● Document images with source code
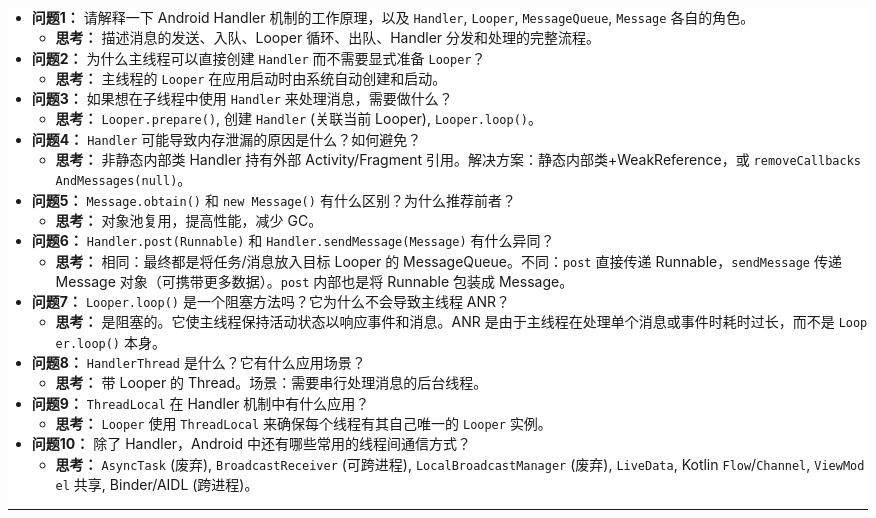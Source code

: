 *   **问题1：** 请解释一下 Android Handler 机制的工作原理，以及 `Handler`, `Looper`, `MessageQueue`, `Message` 各自的角色。
    *   **思考：** 描述消息的发送、入队、Looper 循环、出队、Handler 分发和处理的完整流程。
*   **问题2：** 为什么主线程可以直接创建 `Handler` 而不需要显式准备 `Looper`？
    *   **思考：** 主线程的 `Looper` 在应用启动时由系统自动创建和启动。
*   **问题3：** 如果想在子线程中使用 `Handler` 来处理消息，需要做什么？
    *   **思考：** `Looper.prepare()`, 创建 `Handler` (关联当前 Looper), `Looper.loop()`。
*   **问题4：** `Handler` 可能导致内存泄漏的原因是什么？如何避免？
    *   **思考：** 非静态内部类 Handler 持有外部 Activity/Fragment 引用。解决方案：静态内部类+WeakReference，或 `removeCallbacksAndMessages(null)`。
*   **问题5：** `Message.obtain()` 和 `new Message()` 有什么区别？为什么推荐前者？
    *   **思考：** 对象池复用，提高性能，减少 GC。
*   **问题6：** `Handler.post(Runnable)` 和 `Handler.sendMessage(Message)` 有什么异同？
    *   **思考：** 相同：最终都是将任务/消息放入目标 Looper 的 MessageQueue。不同：`post` 直接传递 Runnable，`sendMessage` 传递 Message 对象（可携带更多数据）。`post` 内部也是将 Runnable 包装成 Message。
*   **问题7：** `Looper.loop()` 是一个阻塞方法吗？它为什么不会导致主线程 ANR？
    *   **思考：** 是阻塞的。它使主线程保持活动状态以响应事件和消息。ANR 是由于主线程在处理单个消息或事件时耗时过长，而不是 `Looper.loop()` 本身。
*   **问题8：** `HandlerThread` 是什么？它有什么应用场景？
    *   **思考：** 带 Looper 的 Thread。场景：需要串行处理消息的后台线程。
*   **问题9：** `ThreadLocal` 在 Handler 机制中有什么应用？
    *   **思考：** `Looper` 使用 `ThreadLocal` 来确保每个线程有其自己唯一的 `Looper` 实例。
*   **问题10：** 除了 Handler，Android 中还有哪些常用的线程间通信方式？
    *   **思考：** `AsyncTask` (废弃), `BroadcastReceiver` (可跨进程), `LocalBroadcastManager` (废弃), `LiveData`, Kotlin `Flow`/`Channel`, `ViewModel` 共享, Binder/AIDL (跨进程)。

---
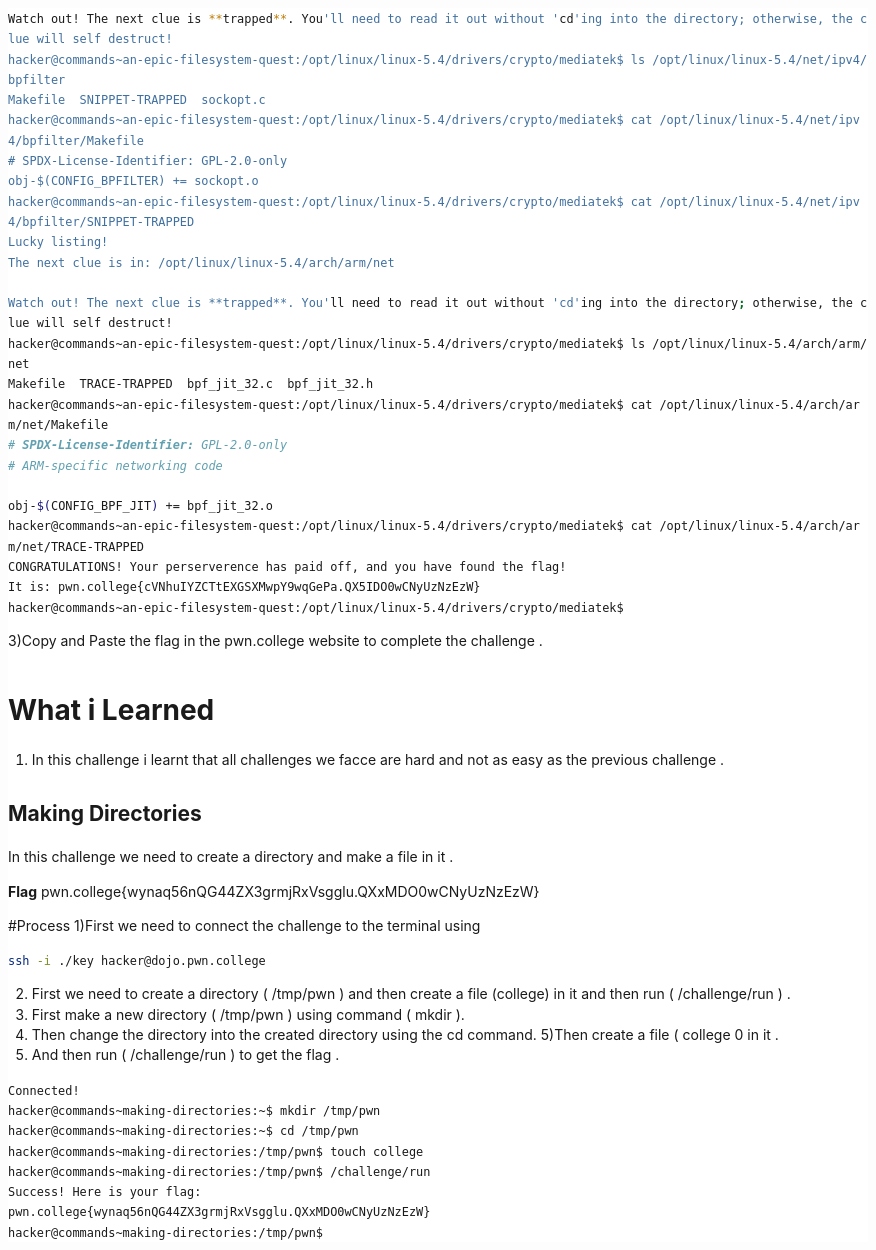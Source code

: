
  ``` bash
Watch out! The next clue is **trapped**. You'll need to read it out without 'cd'ing into the directory; otherwise, the clue will self destruct!
hacker@commands~an-epic-filesystem-quest:/opt/linux/linux-5.4/drivers/crypto/mediatek$ ls /opt/linux/linux-5.4/net/ipv4/bpfilter
Makefile  SNIPPET-TRAPPED  sockopt.c
hacker@commands~an-epic-filesystem-quest:/opt/linux/linux-5.4/drivers/crypto/mediatek$ cat /opt/linux/linux-5.4/net/ipv4/bpfilter/Makefile
# SPDX-License-Identifier: GPL-2.0-only
obj-$(CONFIG_BPFILTER) += sockopt.o
hacker@commands~an-epic-filesystem-quest:/opt/linux/linux-5.4/drivers/crypto/mediatek$ cat /opt/linux/linux-5.4/net/ipv4/bpfilter/SNIPPET-TRAPPED
Lucky listing!
The next clue is in: /opt/linux/linux-5.4/arch/arm/net

Watch out! The next clue is **trapped**. You'll need to read it out without 'cd'ing into the directory; otherwise, the clue will self destruct!
hacker@commands~an-epic-filesystem-quest:/opt/linux/linux-5.4/drivers/crypto/mediatek$ ls /opt/linux/linux-5.4/arch/arm/net
Makefile  TRACE-TRAPPED  bpf_jit_32.c  bpf_jit_32.h
hacker@commands~an-epic-filesystem-quest:/opt/linux/linux-5.4/drivers/crypto/mediatek$ cat /opt/linux/linux-5.4/arch/arm/net/Makefile
# SPDX-License-Identifier: GPL-2.0-only
# ARM-specific networking code

obj-$(CONFIG_BPF_JIT) += bpf_jit_32.o
hacker@commands~an-epic-filesystem-quest:/opt/linux/linux-5.4/drivers/crypto/mediatek$ cat /opt/linux/linux-5.4/arch/arm/net/TRACE-TRAPPED
CONGRATULATIONS! Your perserverence has paid off, and you have found the flag!
It is: pwn.college{cVNhuIYZCTtEXGSXMwpY9wqGePa.QX5IDO0wCNyUzNzEzW}
hacker@commands~an-epic-filesystem-quest:/opt/linux/linux-5.4/drivers/crypto/mediatek$
```
3)Copy and Paste the flag in the pwn.college website to complete the challenge .

# What i Learned
1) In this challenge i learnt that all challenges we facce are hard and not as easy as the previous challenge .

## Making Directories 
In this challenge we need to create a directory and make a file in it .

**Flag**
pwn.college{wynaq56nQG44ZX3grmjRxVsgglu.QXxMDO0wCNyUzNzEzW}

#Process
1)First we need to connect the challenge to the terminal using
``` bash
ssh -i ./key hacker@dojo.pwn.college
```
2) First we need to create a directory ( /tmp/pwn ) and then create a file (college) in it and then run ( /challenge/run ) .
3) First make a new directory ( /tmp/pwn ) using command ( mkdir ).
4) Then change the directory into the created directory using the cd command.
5)Then create a file ( college 0 in it .
6) And then run ( /challenge/run ) to get the flag .
``` bash
Connected!
hacker@commands~making-directories:~$ mkdir /tmp/pwn
hacker@commands~making-directories:~$ cd /tmp/pwn
hacker@commands~making-directories:/tmp/pwn$ touch college
hacker@commands~making-directories:/tmp/pwn$ /challenge/run
Success! Here is your flag:
pwn.college{wynaq56nQG44ZX3grmjRxVsgglu.QXxMDO0wCNyUzNzEzW}
hacker@commands~making-directories:/tmp/pwn$
```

● The task
Above are records with pictures; repeat them exactly, but without the pictures.

● Finished task
Source code

: *   **问题1：** 请解释一下 Android Handler 机制的工作原理，以及 `Handler`, `Looper`, `MessageQueue`, `Message` 各自的角色。
    *   **思考：** 描述消息的发送、入队、Looper 循环、出队、Handler 分发和处理的完整流程。
*   **问题2：** 为什么主线程可以直接创建 `Handler` 而不需要显式准备 `Looper`？
    *   **思考：** 主线程的 `Looper` 在应用启动时由系统自动创建和启动。
*   **问题3：** 如果想在子线程中使用 `Handler` 来处理消息，需要做什么？
    *   **思考：** `Looper.prepare()`, 创建 `Handler` (关联当前 Looper), `Looper.loop()`。
*   **问题4：** `Handler` 可能导致内存泄漏的原因是什么？如何避免？
    *   **思考：** 非静态内部类 Handler 持有外部 Activity/Fragment 引用。解决方案：静态内部类+WeakReference，或 `removeCallbacksAndMessages(null)`。
*   **问题5：** `Message.obtain()` 和 `new Message()` 有什么区别？为什么推荐前者？
    *   **思考：** 对象池复用，提高性能，减少 GC。
*   **问题6：** `Handler.post(Runnable)` 和 `Handler.sendMessage(Message)` 有什么异同？
    *   **思考：** 相同：最终都是将任务/消息放入目标 Looper 的 MessageQueue。不同：`post` 直接传递 Runnable，`sendMessage` 传递 Message 对象（可携带更多数据）。`post` 内部也是将 Runnable 包装成 Message。
*   **问题7：** `Looper.loop()` 是一个阻塞方法吗？它为什么不会导致主线程 ANR？
    *   **思考：** 是阻塞的。它使主线程保持活动状态以响应事件和消息。ANR 是由于主线程在处理单个消息或事件时耗时过长，而不是 `Looper.loop()` 本身。
*   **问题8：** `HandlerThread` 是什么？它有什么应用场景？
    *   **思考：** 带 Looper 的 Thread。场景：需要串行处理消息的后台线程。
*   **问题9：** `ThreadLocal` 在 Handler 机制中有什么应用？
    *   **思考：** `Looper` 使用 `ThreadLocal` 来确保每个线程有其自己唯一的 `Looper` 实例。
*   **问题10：** 除了 Handler，Android 中还有哪些常用的线程间通信方式？
    *   **思考：** `AsyncTask` (废弃), `BroadcastReceiver` (可跨进程), `LocalBroadcastManager` (废弃), `LiveData`, Kotlin `Flow`/`Channel`, `ViewModel` 共享, Binder/AIDL (跨进程)。

---
Source code

:
  ``` bash
Watch out! The next clue is **trapped**. You'll need to read it out without 'cd'ing into the directory; otherwise, the clue will self destruct!
hacker@commands~an-epic-filesystem-quest:/opt/linux/linux-5.4/drivers/crypto/mediatek$ ls /opt/linux/linux-5.4/net/ipv4/bpfilter
Makefile  SNIPPET-TRAPPED  sockopt.c
hacker@commands~an-epic-filesystem-quest:/opt/linux/linux-5.4/drivers/crypto/mediatek$ cat /opt/linux/linux-5.4/net/ipv4/bpfilter/Makefile
# SPDX-License-Identifier: GPL-2.0-only
obj-$(CONFIG_BPFILTER) += sockopt.o
hacker@commands~an-epic-filesystem-quest:/opt/linux/linux-5.4/drivers/crypto/mediatek$ cat /opt/linux/linux-5.4/net/ipv4/bpfilter/SNIPPET-TRAPPED
Lucky listing!
The next clue is in: /opt/linux/linux-5.4/arch/arm/net

Watch out! The next clue is **trapped**. You'll need to read it out without 'cd'ing into the directory; otherwise, the clue will self destruct!
hacker@commands~an-epic-filesystem-quest:/opt/linux/linux-5.4/drivers/crypto/mediatek$ ls /opt/linux/linux-5.4/arch/arm/net
Makefile  TRACE-TRAPPED  bpf_jit_32.c  bpf_jit_32.h
hacker@commands~an-epic-filesystem-quest:/opt/linux/linux-5.4/drivers/crypto/mediatek$ cat /opt/linux/linux-5.4/arch/arm/net/Makefile
# SPDX-License-Identifier: GPL-2.0-only
# ARM-specific networking code

obj-$(CONFIG_BPF_JIT) += bpf_jit_32.o
hacker@commands~an-epic-filesystem-quest:/opt/linux/linux-5.4/drivers/crypto/mediatek$ cat /opt/linux/linux-5.4/arch/arm/net/TRACE-TRAPPED
CONGRATULATIONS! Your perserverence has paid off, and you have found the flag!
It is: pwn.college{cVNhuIYZCTtEXGSXMwpY9wqGePa.QX5IDO0wCNyUzNzEzW}
hacker@commands~an-epic-filesystem-quest:/opt/linux/linux-5.4/drivers/crypto/mediatek$
```
3)Copy and Paste the flag in the pwn.college website to complete the challenge .

# What i Learned
1) In this challenge i learnt that all challenges we facce are hard and not as easy as the previous challenge .

## Making Directories 
In this challenge we need to create a directory and make a file in it .

**Flag**
pwn.college{wynaq56nQG44ZX3grmjRxVsgglu.QXxMDO0wCNyUzNzEzW}

#Process
1)First we need to connect the challenge to the terminal using
``` bash
ssh -i ./key hacker@dojo.pwn.college
```
2) First we need to create a directory ( /tmp/pwn ) and then create a file (college) in it and then run ( /challenge/run ) .
3) First make a new directory ( /tmp/pwn ) using command ( mkdir ).
4) Then change the directory into the created directory using the cd command.
5)Then create a file ( college 0 in it .
6) And then run ( /challenge/run ) to get the flag .
``` bash
Connected!
hacker@commands~making-directories:~$ mkdir /tmp/pwn
hacker@commands~making-directories:~$ cd /tmp/pwn
hacker@commands~making-directories:/tmp/pwn$ touch college
hacker@commands~making-directories:/tmp/pwn$ /challenge/run
Success! Here is your flag:
pwn.college{wynaq56nQG44ZX3grmjRxVsgglu.QXxMDO0wCNyUzNzEzW}
hacker@commands~making-directories:/tmp/pwn$
```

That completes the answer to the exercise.